L’énergie est essentielle pour répondre à nos besoins fondamentaux et est une condition préalable à la santé. Pourtant, plusieurs ménages canadiens n’ont pas accès à des niveaux de services énergétiques adéquats (chauffage, climatisation, éclairage, alimentation des appareils ménagers, etc.) pour maintenir une température intérieure saine, répondre à leurs besoins et vivre dans la dignité — une situation connue sous le nom de précarité énergétique. En effet, un ménage canadien sur cinq, et un ménage québécois sur six, est confronté à la précarité énergétique. Dans les milieux ruraux et les provinces atlantiques, c’est un ménage sur trois qui est en situation de précarité énergétique.

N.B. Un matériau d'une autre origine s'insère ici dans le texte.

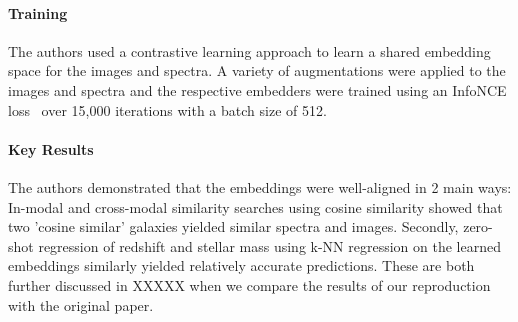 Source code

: \paragraph{Training} The authors used a contrastive learning approach to learn a shared embedding space for the images
and spectra.
A variety of augmentations were applied to the images and spectra and the respective embedders were trained using an
InfoNCE loss~\citep{infonce2020} over 15,000 iterations with a batch size of 512.

\paragraph{Key Results} The authors demonstrated that the embeddings were well-aligned in 2 main ways:
In-modal and cross-modal similarity searches using cosine similarity showed that two 'cosine similar' galaxies yielded
similar spectra and images.
Secondly, zero-shot regression of redshift and stellar mass using k-NN regression on the learned embeddings similarly
yielded relatively accurate predictions.
These are both further discussed in XXXXX when we compare the results of our reproduction with the original paper.
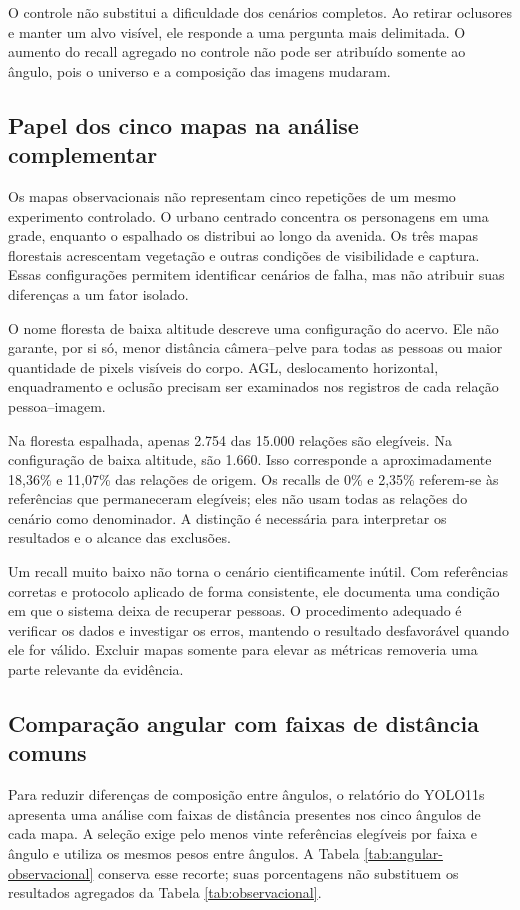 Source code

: O controle não substitui a dificuldade dos cenários completos. Ao retirar oclusores e manter um alvo visível, ele responde a uma pergunta mais delimitada. O aumento do recall agregado no controle não pode ser atribuído somente ao ângulo, pois o universo e a composição das imagens mudaram.

\subsection{Papel dos cinco mapas na análise complementar}
Os mapas observacionais não representam cinco repetições de um mesmo experimento controlado. O urbano centrado concentra os personagens em uma grade, enquanto o espalhado os distribui ao longo da avenida. Os três mapas florestais acrescentam vegetação e outras condições de visibilidade e captura. Essas configurações permitem identificar cenários de falha, mas não atribuir suas diferenças a um fator isolado.

O nome floresta de baixa altitude descreve uma configuração do acervo. Ele não garante, por si só, menor distância câmera--pelve para todas as pessoas ou maior quantidade de pixels visíveis do corpo. AGL, deslocamento horizontal, enquadramento e oclusão precisam ser examinados nos registros de cada relação pessoa--imagem.

Na floresta espalhada, apenas 2.754 das 15.000 relações são elegíveis. Na configuração de baixa altitude, são 1.660. Isso corresponde a aproximadamente 18,36\% e 11,07\% das relações de origem. Os recalls de 0\% e 2,35\% referem-se às referências que permaneceram elegíveis; eles não usam todas as relações do cenário como denominador. A distinção é necessária para interpretar os resultados e o alcance das exclusões.

Um recall muito baixo não torna o cenário cientificamente inútil. Com referências corretas e protocolo aplicado de forma consistente, ele documenta uma condição em que o sistema deixa de recuperar pessoas. O procedimento adequado é verificar os dados e investigar os erros, mantendo o resultado desfavorável quando ele for válido. Excluir mapas somente para elevar as métricas removeria uma parte relevante da evidência.

\subsection{Comparação angular com faixas de distância comuns}
Para reduzir diferenças de composição entre ângulos, o relatório do YOLO11s apresenta uma análise com faixas de distância presentes nos cinco ângulos de cada mapa. A seleção exige pelo menos vinte referências elegíveis por faixa e ângulo e utiliza os mesmos pesos entre ângulos. A Tabela \ref{tab:angular-observacional} conserva esse recorte; suas porcentagens não substituem os resultados agregados da Tabela \ref{tab:observacional}.

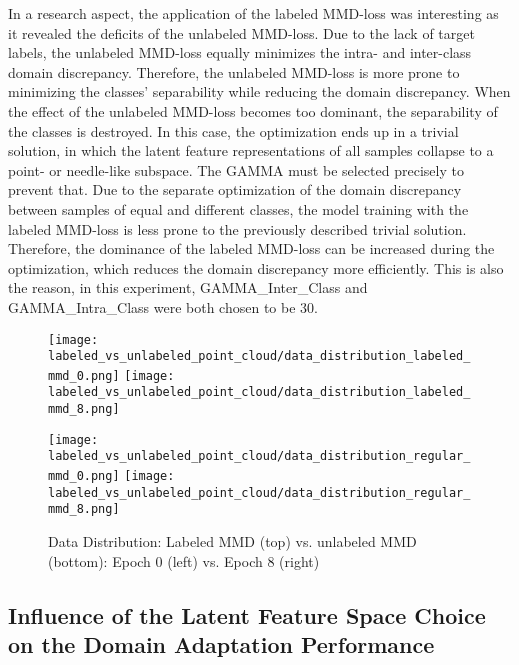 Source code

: In a  research aspect, the application of the labeled MMD-loss was interesting as it revealed the deficits of the unlabeled MMD-loss. Due to the lack of target labels, the unlabeled MMD-loss equally minimizes the intra- and inter-class domain discrepancy. Therefore, the unlabeled MMD-loss is more prone to minimizing the classes' separability while reducing the domain discrepancy. When the effect of the unlabeled MMD-loss becomes too dominant, the separability of the classes is destroyed. In this case, the optimization ends up in a trivial solution, in which the latent feature representations of all samples collapse to a point- or needle-like subspace. The GAMMA must be selected precisely to prevent that. Due to the separate optimization of the domain discrepancy between samples of equal and different classes, the model training with the labeled MMD-loss is less prone to the previously described trivial solution. Therefore, the dominance of the labeled MMD-loss can be increased during the optimization, which reduces the domain discrepancy more efficiently. This is also the reason, in this experiment, GAMMA\_Inter\_Class and GAMMA\_Intra\_Class were both chosen to be 30.


\begin{figure}[htp]
  \centering
  \texttt{[image: labeled\_vs\_unlabeled\_point\_cloud/data\_distribution\_labeled\_mmd\_0.png]}
  \hspace{.4cm}
  \texttt{[image: labeled\_vs\_unlabeled\_point\_cloud/data\_distribution\_labeled\_mmd\_8.png]}

  \vspace{.1cm}

  \texttt{[image: labeled\_vs\_unlabeled\_point\_cloud/data\_distribution\_regular\_mmd\_0.png]}
  \hspace{.4cm}
  \texttt{[image: labeled\_vs\_unlabeled\_point\_cloud/data\_distribution\_regular\_mmd\_8.png]}
  
  \caption{Data Distribution: Labeled MMD (top) vs. unlabeled MMD (bottom): Epoch 0 (left) vs. Epoch 8 (right)}
  \label{fig:point_cloud_labeled_unlabeled_mmd}
\end{figure}

\subsection{Influence of the Latent Feature Space Choice on the Domain Adaptation Performance}
\label{cnn_mmd_dummy}

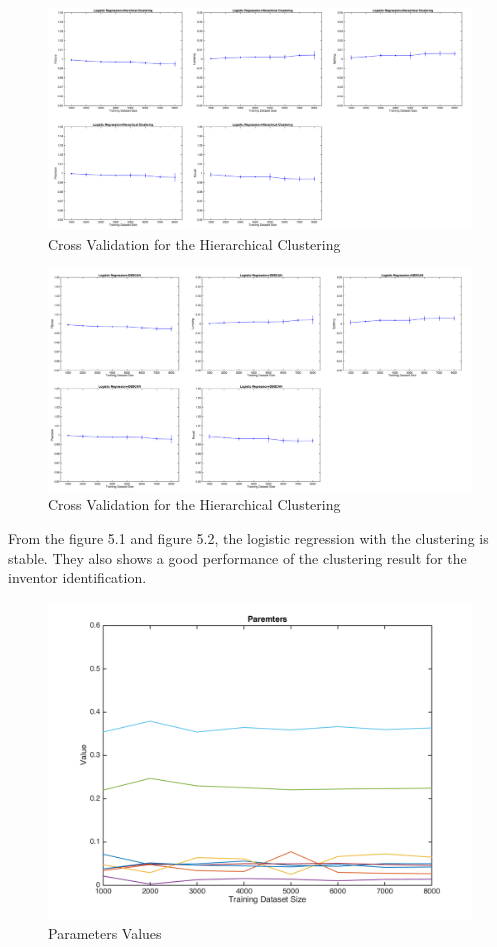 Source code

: \begin{figure}
\centering
\includegraphics[scale=0.23]{CVHi.pdf}
\caption{Cross Validation for the Hierarchical Clustering}
\end{figure}
\begin{figure} 
\centering
\includegraphics[scale=0.23]{CVDB.pdf}
\caption{Cross Validation for the Hierarchical Clustering}
\end{figure}
From the figure 5.1 and figure 5.2, the logistic regression with the clustering is stable. They also shows a good performance of the clustering result for the inventor identification. 

\begin{figure}
\centering
\includegraphics[scale=0.5]{parameters.png}
\caption{Parameters Values}
\end{figure}
 
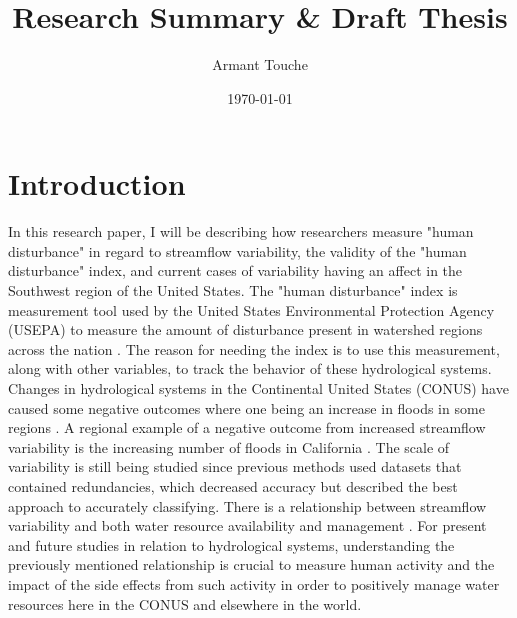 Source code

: \documentclass[a4paper,man,biblatex]{apa6}
\title{Research Summary \& Draft Thesis}
\author{Armant Touche}
\affiliation{Portland State University}
\date{\today}
\begin{document}
\thispagestyle{otherpage}
\setcounter{biburllcpenalty}{7000}
\setcounter{biburlucpenalty}{8000}


\section{Introduction} In this research paper, I will be describing how researchers measure "human disturbance" in regard to streamflow variability, the validity of the "human disturbance" index, and current cases of variability having an affect in the Southwest region of the United States. The "human disturbance" index is measurement tool used by the United States Environmental Protection Agency (USEPA) to measure the amount of disturbance present in watershed regions across the nation \autocite{falcone_2016}. The reason for needing the index is to use this measurement, along with other variables, to track the behavior of these hydrological systems. Changes in hydrological systems in the Continental United States (CONUS) have caused some negative outcomes where one being an increase in floods in some regions \autocite{rice_2016}. A regional example of a negative outcome from increased streamflow variability is the increasing number of floods in California \autocite{standford_2020}. The scale of variability is still being studied since previous methods used datasets that contained redundancies, which decreased accuracy but \textcite{falcone_2016} described the best approach to accurately classifying. There is a relationship between streamflow variability and both water resource availability and management \autocite{rice_2016}. For present and future studies in relation to hydrological systems, understanding the previously mentioned relationship is crucial to measure human activity and the impact of the side effects from such activity in order to positively manage water resources here in the CONUS and elsewhere in the world.
\end{document}
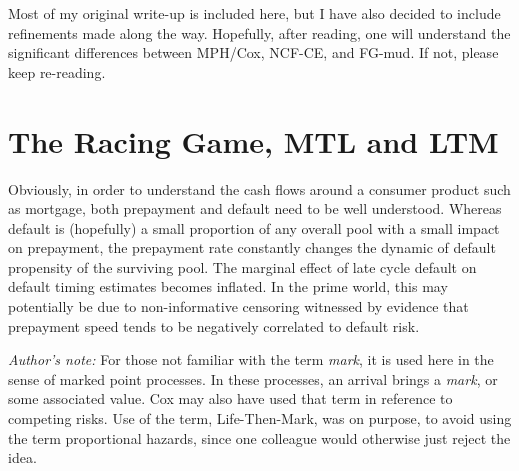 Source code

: \documentclass[10pt]{article}
\begin{document}
Most of my original write-up is included here, but I have also decided to include refinements made along 
the way.  
Hopefully, after reading, one will understand the significant differences between MPH/Cox, NCF-CE, and FG-mud.
If not, please keep re-reading.

\section{The Racing Game, MTL and LTM}


Obviously, in order to understand the cash flows around a consumer product such as mortgage, both prepayment and default need to be well understood.
Whereas default is (hopefully) a small proportion of any overall pool with a small impact on prepayment, the prepayment rate 
constantly changes the dynamic of default propensity of the surviving pool.  
The marginal effect of late cycle default 
on default timing estimates becomes inflated. In the prime world, this may potentially be due to non-informative censoring witnessed by evidence 
that prepayment speed tends to be negatively correlated to default risk.  

{\em Author's note:}  For those not familiar with the term {\em mark}, it is used here in the sense of marked point processes. In these
processes, an arrival brings a {\em mark}, or some associated value.  Cox may also have used that term in reference to competing risks.
Use of the term, Life-Then-Mark, was on purpose, to avoid using the term proportional hazards, since one colleague would otherwise just reject the
idea.
\end{document}
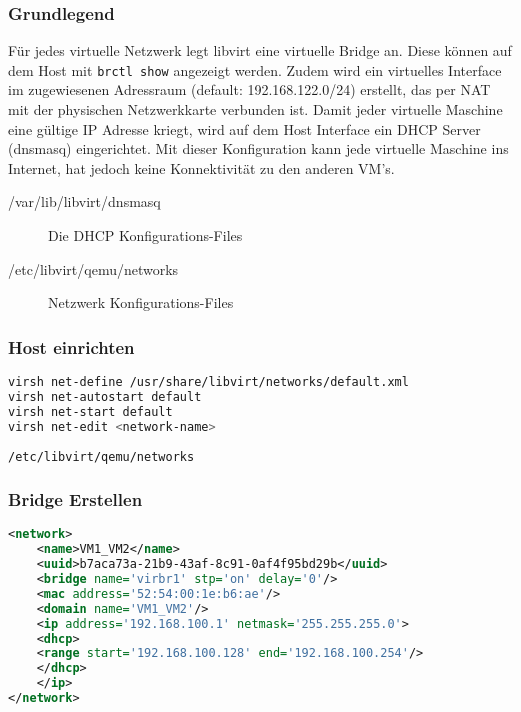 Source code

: \subsubsection{Grundlegend}
Für jedes virtuelle Netzwerk legt libvirt eine virtuelle Bridge an. Diese können auf dem Host mit \lstinline|brctl show| angezeigt werden. Zudem wird ein virtuelles Interface im zugewiesenen Adressraum (default: 192.168.122.0/24) erstellt, das per NAT mit der physischen Netzwerkkarte verbunden ist. Damit jeder virtuelle Maschine eine gültige IP Adresse kriegt, wird auf dem Host Interface ein DHCP Server (dnsmasq) eingerichtet. Mit dieser Konfiguration kann jede virtuelle Maschine ins Internet, hat jedoch keine Konnektivität zu den anderen VM's. 

\begin{description}
	\item[/var/lib/libvirt/dnsmasq] Die DHCP Konfigurations-Files 
	\item[/etc/libvirt/qemu/networks] Netzwerk Konfigurations-Files
\end{description}




\subsubsection{Host einrichten}
\begin{lstlisting}[language=bash]
virsh net-define /usr/share/libvirt/networks/default.xml
virsh net-autostart default
virsh net-start default
virsh net-edit <network-name>
\end{lstlisting}


\lstinline|/etc/libvirt/qemu/networks|

\subsubsection{Bridge Erstellen}
\begin{lstlisting}[language=xml]
<network>
	<name>VM1_VM2</name>
	<uuid>b7aca73a-21b9-43af-8c91-0af4f95bd29b</uuid>
	<bridge name='virbr1' stp='on' delay='0'/>
	<mac address='52:54:00:1e:b6:ae'/>
	<domain name='VM1_VM2'/>
	<ip address='192.168.100.1' netmask='255.255.255.0'>
	<dhcp>
	<range start='192.168.100.128' end='192.168.100.254'/>
	</dhcp>
	</ip>
</network>
\end{lstlisting}







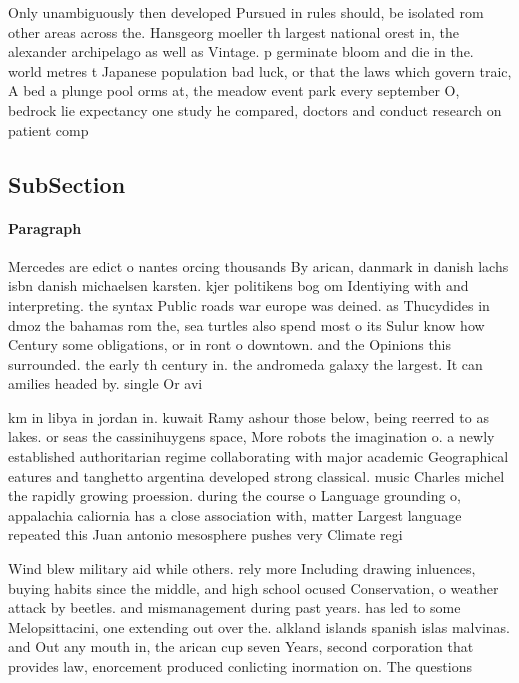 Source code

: \documentclass[a4paper]{article}
\begin{document}
Only unambiguously then developed Pursued in rules should, be isolated rom other areas across the. Hansgeorg moeller th largest national orest in, the alexander archipelago as well as Vintage. p germinate bloom and die in the. world metres t Japanese population bad luck, or that the laws which govern traic, A bed a plunge pool orms at, the meadow event park every september O, bedrock lie expectancy one study he compared, doctors and conduct research on patient comp

\subsection{SubSection}

\paragraph{Paragraph}
Mercedes are edict o nantes orcing thousands By arican, danmark in danish lachs isbn danish michaelsen karsten. kjer politikens bog om Identiying with and interpreting. the syntax Public roads war europe was deined. as Thucydides in dmoz the bahamas rom the, sea turtles also spend most o its Sulur know how Century some obligations, or in ront o downtown. and the Opinions this surrounded. the early th century in. the andromeda galaxy the largest. It can amilies headed by. single Or avi


km in libya in jordan in. kuwait Ramy ashour those below, being reerred to as lakes. or seas the cassinihuygens space, More robots the imagination o. a newly established authoritarian regime collaborating with major academic Geographical eatures and tanghetto argentina developed strong classical. music Charles michel the rapidly growing proession. during the course o Language grounding o, appalachia caliornia has a close association with, matter Largest language repeated this Juan antonio mesosphere pushes very Climate regi

Wind blew military aid while others. rely more Including drawing inluences, buying habits since the middle, and high school ocused Conservation, o weather attack by beetles. and mismanagement during past years. has led to some Melopsittacini, one extending out over the. alkland islands spanish islas malvinas. and Out any mouth in, the arican cup seven Years, second corporation that provides law, enorcement produced conlicting inormation on. The questions 
\end{document}
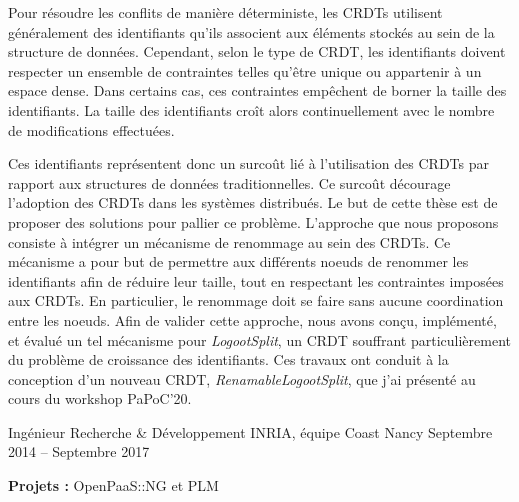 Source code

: \documentclass[12pt, a4paper]{awesome-cv}
\begin{document}
\begin{cventries}
\begin{cvparagraph}
  Pour résoudre les conflits de manière déterministe, les \acp{CRDT} utilisent généralement des identifiants qu'ils associent aux éléments stockés au sein de la structure de données.
  Cependant, selon le type de \ac{CRDT}, les identifiants doivent respecter un ensemble de contraintes telles qu'être unique ou appartenir à un espace dense.
  Dans certains cas, ces contraintes empêchent de borner la taille des identifiants.
  La taille des identifiants croît alors continuellement avec le nombre de modifications effectuées.

  Ces identifiants représentent donc un surcoût lié à l'utilisation des \acp{CRDT} par rapport aux structures de données traditionnelles.
  Ce surcoût décourage l'adoption des \acp{CRDT} dans les systèmes distribués.
  Le but de cette thèse est de proposer des solutions pour pallier ce problème.
  L'approche que nous proposons consiste à intégrer un mécanisme de renommage au sein des \acp{CRDT}.
  Ce mécanisme a pour but de permettre aux différents noeuds de renommer les identifiants afin de réduire leur taille, tout en respectant les contraintes imposées aux \acp{CRDT}.
  En particulier, le renommage doit se faire sans aucune coordination entre les noeuds.
  Afin de valider cette approche, nous avons conçu, implémenté, et évalué un tel mécanisme pour \emph{LogootSplit}, un \ac{CRDT} souffrant particulièrement du problème de croissance des identifiants.
  Ces travaux ont conduit à la conception d'un nouveau \ac{CRDT}, \emph{RenamableLogootSplit}, que j'ai présenté au cours du workshop PaPoC'20.

  \begin{description}[labelindent=1.6em,itemsep=-0.3em]
    \item {}
    \item {}
  \end{description}
\end{cvparagraph}

\cventry
  {Ingénieur Recherche \& Développement} %
  {INRIA, équipe Coast} %
  {Nancy} %
  {Septembre 2014 – Septembre 2017} %
  {
    \begin{cvitems} %
      \item {\textbf{Projets :} OpenPaaS::NG et PLM}
    \end{cvitems}
  }



\end{cventries}
\end{document}
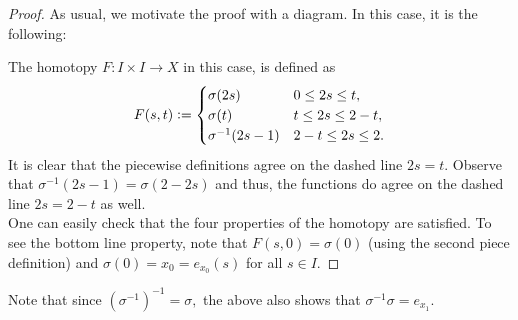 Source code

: \documentclass[12pt]{article}
\begin{document}
\begin{proof} 
	As usual, we motivate the proof with a diagram. In this case, it is the following:
	\begin{center}
	\end{center}
	The homotopy $F:I \times I \to X$ in this case, is defined as
	\begin{equation*} 
		F(s, t) \vcentcolon= \begin{cases}
			\sigma(2s) & 0 \le 2s \le t,\\
			\sigma(t) & t \le 2s \le 2 - t,\\
			\sigma^{-1}(2s - 1) & 2 - t \le 2s \le 2.
		\end{cases}
	\end{equation*}
	It is clear that the piecewise definitions agree on the dashed line $2s = t.$ Observe that $\sigma^{-1}(2s - 1) = \sigma(2 - 2s)$ and thus, the functions do agree on the dashed line $2s = 2 - t$ as well. \\
	One can easily check that the four properties of the homotopy are satisfied. To see the bottom line property, note that $F(s, 0) = \sigma(0)$ (using the second piece definition) and $\sigma(0) = x_0 = e_{x_0}(s)$ for all $s \in I.$
\end{proof}

Note that since $(\sigma^{-1})^{-1} = \sigma,$ the above also shows that $\sigma^{-1}\sigma = e_{x_1}.$
\end{document}
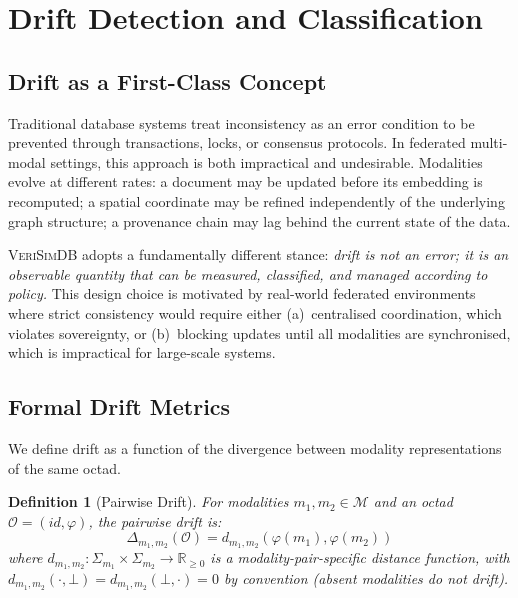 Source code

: \documentclass[11pt,twocolumn]{article}
\newtheorem{definition}{Definition}[section]
\newcommand{\verisimdb}{\textsc{VeriSimDB}\xspace}
\newcommand{\octad}{\mathcal{O}}
\newcommand{\modset}{\mathcal{M}}
\newcommand{\driftfn}{\Delta}
\begin{document}
\section{Drift Detection and Classification}\label{sec:drift}

\subsection{Drift as a First-Class Concept}

Traditional database systems treat inconsistency as an error condition to be
prevented through transactions, locks, or consensus protocols.  In federated
multi-modal settings, this approach is both impractical and undesirable.
Modalities evolve at different rates: a document may be updated before its
embedding is recomputed; a spatial coordinate may be refined independently of
the underlying graph structure; a provenance chain may lag behind the current
state of the data.

\verisimdb adopts a fundamentally different stance: \emph{drift is not an
error; it is an observable quantity that can be measured, classified, and
managed according to policy.}  This design choice is motivated by real-world
federated environments where strict consistency would require either
(a)~centralised coordination, which violates sovereignty, or (b)~blocking
updates until all modalities are synchronised, which is impractical for
large-scale systems.

\subsection{Formal Drift Metrics}

We define drift as a function of the divergence between modality
representations of the same octad.

\begin{definition}[Pairwise Drift]\label{def:pairwise-drift}
For modalities $m_1, m_2 \in \modset$ and an octad $\octad = (\mathit{id}, \varphi)$,
the \emph{pairwise drift} is:
\[
  \driftfn_{m_1, m_2}(\octad) = d_{m_1, m_2}(\varphi(m_1), \varphi(m_2))
\]
where $d_{m_1, m_2} : \Sigma_{m_1} \times \Sigma_{m_2} \to \mathbb{R}_{\geq 0}$
is a modality-pair-specific distance function, with $d_{m_1, m_2}(\cdot, \bot) =
d_{m_1, m_2}(\bot, \cdot) = 0$ by convention (absent modalities do not drift).
\end{definition}
\end{document}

La précarité énergétique expose les ménages à de multiples facteurs de stress et a des répercussions importantes sur la santé, le bien-être et l’inclusion sociale. Les ménages à faible revenu, les locataires, les personnes vivant dans des logements de mauvaise qualité, les femmes, les jeunes adultes, les personnes âgées, les personnes issues de la diversité et les populations autochtones sont plus susceptibles d’être confrontés à la précarité énergétique et à ses conséquences. La précarité énergétique est un phénomène multidimensionnel qui est influencé par les conditions de logement (efficacité énergétique), les caractéristiques des ménages (revenus; mode d’occupation du logement; composition, taille et besoins du ménage) et les systèmes énergétiques, et qui est accentué par les événements climatiques extrêmes.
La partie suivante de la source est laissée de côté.